= WORK REQUIRED =
With no addition or omission, return the entries below.

= Saved entries =
-- Opening Marker --
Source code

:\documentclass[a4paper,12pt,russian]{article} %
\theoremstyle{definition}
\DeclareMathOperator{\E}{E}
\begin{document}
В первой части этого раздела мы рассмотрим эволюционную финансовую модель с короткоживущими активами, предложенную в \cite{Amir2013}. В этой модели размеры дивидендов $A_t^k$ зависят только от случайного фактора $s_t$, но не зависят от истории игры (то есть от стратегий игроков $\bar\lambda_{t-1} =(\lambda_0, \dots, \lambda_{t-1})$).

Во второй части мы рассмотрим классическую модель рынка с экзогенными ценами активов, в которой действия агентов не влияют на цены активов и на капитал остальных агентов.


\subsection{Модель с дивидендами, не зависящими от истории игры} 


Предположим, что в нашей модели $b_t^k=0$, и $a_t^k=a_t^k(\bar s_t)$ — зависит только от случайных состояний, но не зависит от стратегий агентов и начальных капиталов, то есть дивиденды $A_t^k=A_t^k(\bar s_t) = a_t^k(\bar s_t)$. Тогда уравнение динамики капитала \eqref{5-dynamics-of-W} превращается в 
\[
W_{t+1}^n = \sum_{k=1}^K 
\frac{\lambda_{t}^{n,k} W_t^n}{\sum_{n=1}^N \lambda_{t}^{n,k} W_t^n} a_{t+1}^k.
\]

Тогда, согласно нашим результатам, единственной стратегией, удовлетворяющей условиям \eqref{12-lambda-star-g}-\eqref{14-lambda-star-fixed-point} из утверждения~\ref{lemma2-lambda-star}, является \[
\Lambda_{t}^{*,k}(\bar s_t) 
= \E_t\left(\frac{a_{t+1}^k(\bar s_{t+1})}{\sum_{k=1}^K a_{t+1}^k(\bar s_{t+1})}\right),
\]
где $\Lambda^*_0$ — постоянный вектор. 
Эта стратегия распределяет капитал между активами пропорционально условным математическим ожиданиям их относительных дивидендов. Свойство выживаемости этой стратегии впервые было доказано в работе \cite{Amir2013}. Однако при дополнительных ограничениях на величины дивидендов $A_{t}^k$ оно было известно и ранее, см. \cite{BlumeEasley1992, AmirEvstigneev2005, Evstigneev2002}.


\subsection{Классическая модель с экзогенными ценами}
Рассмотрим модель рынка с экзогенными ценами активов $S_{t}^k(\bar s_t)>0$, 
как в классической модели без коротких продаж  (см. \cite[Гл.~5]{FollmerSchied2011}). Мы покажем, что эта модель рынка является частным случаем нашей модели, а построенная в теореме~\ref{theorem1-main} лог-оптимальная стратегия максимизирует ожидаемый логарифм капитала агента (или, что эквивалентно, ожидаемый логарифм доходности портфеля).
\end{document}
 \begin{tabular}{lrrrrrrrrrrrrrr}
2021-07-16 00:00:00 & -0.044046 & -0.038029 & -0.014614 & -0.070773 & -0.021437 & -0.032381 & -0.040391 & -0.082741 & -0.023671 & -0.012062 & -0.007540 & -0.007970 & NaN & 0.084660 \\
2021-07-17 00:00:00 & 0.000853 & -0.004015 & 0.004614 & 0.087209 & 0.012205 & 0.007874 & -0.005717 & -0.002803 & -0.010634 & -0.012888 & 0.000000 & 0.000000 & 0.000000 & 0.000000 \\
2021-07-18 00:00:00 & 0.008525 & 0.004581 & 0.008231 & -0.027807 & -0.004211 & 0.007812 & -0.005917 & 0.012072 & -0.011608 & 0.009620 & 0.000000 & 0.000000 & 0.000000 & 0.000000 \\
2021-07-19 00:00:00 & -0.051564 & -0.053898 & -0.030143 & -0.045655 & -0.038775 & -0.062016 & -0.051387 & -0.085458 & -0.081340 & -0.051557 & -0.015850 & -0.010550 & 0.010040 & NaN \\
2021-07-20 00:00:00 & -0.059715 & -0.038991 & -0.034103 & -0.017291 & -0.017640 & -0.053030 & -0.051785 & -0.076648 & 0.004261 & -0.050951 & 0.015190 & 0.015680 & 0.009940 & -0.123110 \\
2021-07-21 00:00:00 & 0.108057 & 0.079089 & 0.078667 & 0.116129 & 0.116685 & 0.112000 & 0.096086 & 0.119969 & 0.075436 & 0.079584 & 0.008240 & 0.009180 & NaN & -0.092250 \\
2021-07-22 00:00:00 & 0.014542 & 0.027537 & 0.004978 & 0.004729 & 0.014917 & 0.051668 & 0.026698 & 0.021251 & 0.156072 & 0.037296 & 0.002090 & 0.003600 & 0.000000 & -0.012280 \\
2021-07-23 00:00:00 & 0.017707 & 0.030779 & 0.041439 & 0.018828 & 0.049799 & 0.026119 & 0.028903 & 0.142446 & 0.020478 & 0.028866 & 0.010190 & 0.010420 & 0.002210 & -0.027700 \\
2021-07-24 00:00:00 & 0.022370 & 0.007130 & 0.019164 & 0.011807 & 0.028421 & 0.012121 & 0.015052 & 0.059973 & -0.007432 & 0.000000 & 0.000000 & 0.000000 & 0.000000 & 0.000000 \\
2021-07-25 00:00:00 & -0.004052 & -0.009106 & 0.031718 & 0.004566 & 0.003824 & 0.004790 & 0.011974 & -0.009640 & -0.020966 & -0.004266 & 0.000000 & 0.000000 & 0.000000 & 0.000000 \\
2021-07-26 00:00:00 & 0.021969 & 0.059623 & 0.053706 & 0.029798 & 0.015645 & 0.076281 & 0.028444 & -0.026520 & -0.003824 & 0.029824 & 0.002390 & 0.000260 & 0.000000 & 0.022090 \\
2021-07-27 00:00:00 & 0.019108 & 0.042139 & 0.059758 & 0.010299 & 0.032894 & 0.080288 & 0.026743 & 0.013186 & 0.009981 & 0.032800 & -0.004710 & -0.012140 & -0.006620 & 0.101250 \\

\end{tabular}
-- Closing Marker --
= WRITTEN SOLUTION =
Source code

:\documentclass[a4paper,12pt,russian]{article} %
\theoremstyle{definition}
\DeclareMathOperator{\E}{E}
\begin{document}
В первой части этого раздела мы рассмотрим эволюционную финансовую модель с короткоживущими активами, предложенную в \cite{Amir2013}. В этой модели размеры дивидендов $A_t^k$ зависят только от случайного фактора $s_t$, но не зависят от истории игры (то есть от стратегий игроков $\bar\lambda_{t-1} =(\lambda_0, \dots, \lambda_{t-1})$).

Во второй части мы рассмотрим классическую модель рынка с экзогенными ценами активов, в которой действия агентов не влияют на цены активов и на капитал остальных агентов.


\subsection{Модель с дивидендами, не зависящими от истории игры} 


Предположим, что в нашей модели $b_t^k=0$, и $a_t^k=a_t^k(\bar s_t)$ — зависит только от случайных состояний, но не зависит от стратегий агентов и начальных капиталов, то есть дивиденды $A_t^k=A_t^k(\bar s_t) = a_t^k(\bar s_t)$. Тогда уравнение динамики капитала \eqref{5-dynamics-of-W} превращается в 
\[
W_{t+1}^n = \sum_{k=1}^K 
\frac{\lambda_{t}^{n,k} W_t^n}{\sum_{n=1}^N \lambda_{t}^{n,k} W_t^n} a_{t+1}^k.
\]

Тогда, согласно нашим результатам, единственной стратегией, удовлетворяющей условиям \eqref{12-lambda-star-g}-\eqref{14-lambda-star-fixed-point} из утверждения~\ref{lemma2-lambda-star}, является \[
\Lambda_{t}^{*,k}(\bar s_t) 
= \E_t\left(\frac{a_{t+1}^k(\bar s_{t+1})}{\sum_{k=1}^K a_{t+1}^k(\bar s_{t+1})}\right),
\]
где $\Lambda^*_0$ — постоянный вектор. 
Эта стратегия распределяет капитал между активами пропорционально условным математическим ожиданиям их относительных дивидендов. Свойство выживаемости этой стратегии впервые было доказано в работе \cite{Amir2013}. Однако при дополнительных ограничениях на величины дивидендов $A_{t}^k$ оно было известно и ранее, см. \cite{BlumeEasley1992, AmirEvstigneev2005, Evstigneev2002}.


\subsection{Классическая модель с экзогенными ценами}
Рассмотрим модель рынка с экзогенными ценами активов $S_{t}^k(\bar s_t)>0$, 
как в классической модели без коротких продаж  (см. \cite[Гл.~5]{FollmerSchied2011}). Мы покажем, что эта модель рынка является частным случаем нашей модели, а построенная в теореме~\ref{theorem1-main} лог-оптимальная стратегия максимизирует ожидаемый логарифм капитала агента (или, что эквивалентно, ожидаемый логарифм доходности портфеля).
\end{document}
 \begin{tabular}{lrrrrrrrrrrrrrr}
2021-07-16 00:00:00 & -0.044046 & -0.038029 & -0.014614 & -0.070773 & -0.021437 & -0.032381 & -0.040391 & -0.082741 & -0.023671 & -0.012062 & -0.007540 & -0.007970 & NaN & 0.084660 \\
2021-07-17 00:00:00 & 0.000853 & -0.004015 & 0.004614 & 0.087209 & 0.012205 & 0.007874 & -0.005717 & -0.002803 & -0.010634 & -0.012888 & 0.000000 & 0.000000 & 0.000000 & 0.000000 \\
2021-07-18 00:00:00 & 0.008525 & 0.004581 & 0.008231 & -0.027807 & -0.004211 & 0.007812 & -0.005917 & 0.012072 & -0.011608 & 0.009620 & 0.000000 & 0.000000 & 0.000000 & 0.000000 \\
2021-07-19 00:00:00 & -0.051564 & -0.053898 & -0.030143 & -0.045655 & -0.038775 & -0.062016 & -0.051387 & -0.085458 & -0.081340 & -0.051557 & -0.015850 & -0.010550 & 0.010040 & NaN \\
2021-07-20 00:00:00 & -0.059715 & -0.038991 & -0.034103 & -0.017291 & -0.017640 & -0.053030 & -0.051785 & -0.076648 & 0.004261 & -0.050951 & 0.015190 & 0.015680 & 0.009940 & -0.123110 \\
2021-07-21 00:00:00 & 0.108057 & 0.079089 & 0.078667 & 0.116129 & 0.116685 & 0.112000 & 0.096086 & 0.119969 & 0.075436 & 0.079584 & 0.008240 & 0.009180 & NaN & -0.092250 \\
2021-07-22 00:00:00 & 0.014542 & 0.027537 & 0.004978 & 0.004729 & 0.014917 & 0.051668 & 0.026698 & 0.021251 & 0.156072 & 0.037296 & 0.002090 & 0.003600 & 0.000000 & -0.012280 \\
2021-07-23 00:00:00 & 0.017707 & 0.030779 & 0.041439 & 0.018828 & 0.049799 & 0.026119 & 0.028903 & 0.142446 & 0.020478 & 0.028866 & 0.010190 & 0.010420 & 0.002210 & -0.027700 \\
2021-07-24 00:00:00 & 0.022370 & 0.007130 & 0.019164 & 0.011807 & 0.028421 & 0.012121 & 0.015052 & 0.059973 & -0.007432 & 0.000000 & 0.000000 & 0.000000 & 0.000000 & 0.000000 \\
2021-07-25 00:00:00 & -0.004052 & -0.009106 & 0.031718 & 0.004566 & 0.003824 & 0.004790 & 0.011974 & -0.009640 & -0.020966 & -0.004266 & 0.000000 & 0.000000 & 0.000000 & 0.000000 \\
2021-07-26 00:00:00 & 0.021969 & 0.059623 & 0.053706 & 0.029798 & 0.015645 & 0.076281 & 0.028444 & -0.026520 & -0.003824 & 0.029824 & 0.002390 & 0.000260 & 0.000000 & 0.022090 \\
2021-07-27 00:00:00 & 0.019108 & 0.042139 & 0.059758 & 0.010299 & 0.032894 & 0.080288 & 0.026743 & 0.013186 & 0.009981 & 0.032800 & -0.004710 & -0.012140 & -0.006620 & 0.101250 \\

\end{tabular}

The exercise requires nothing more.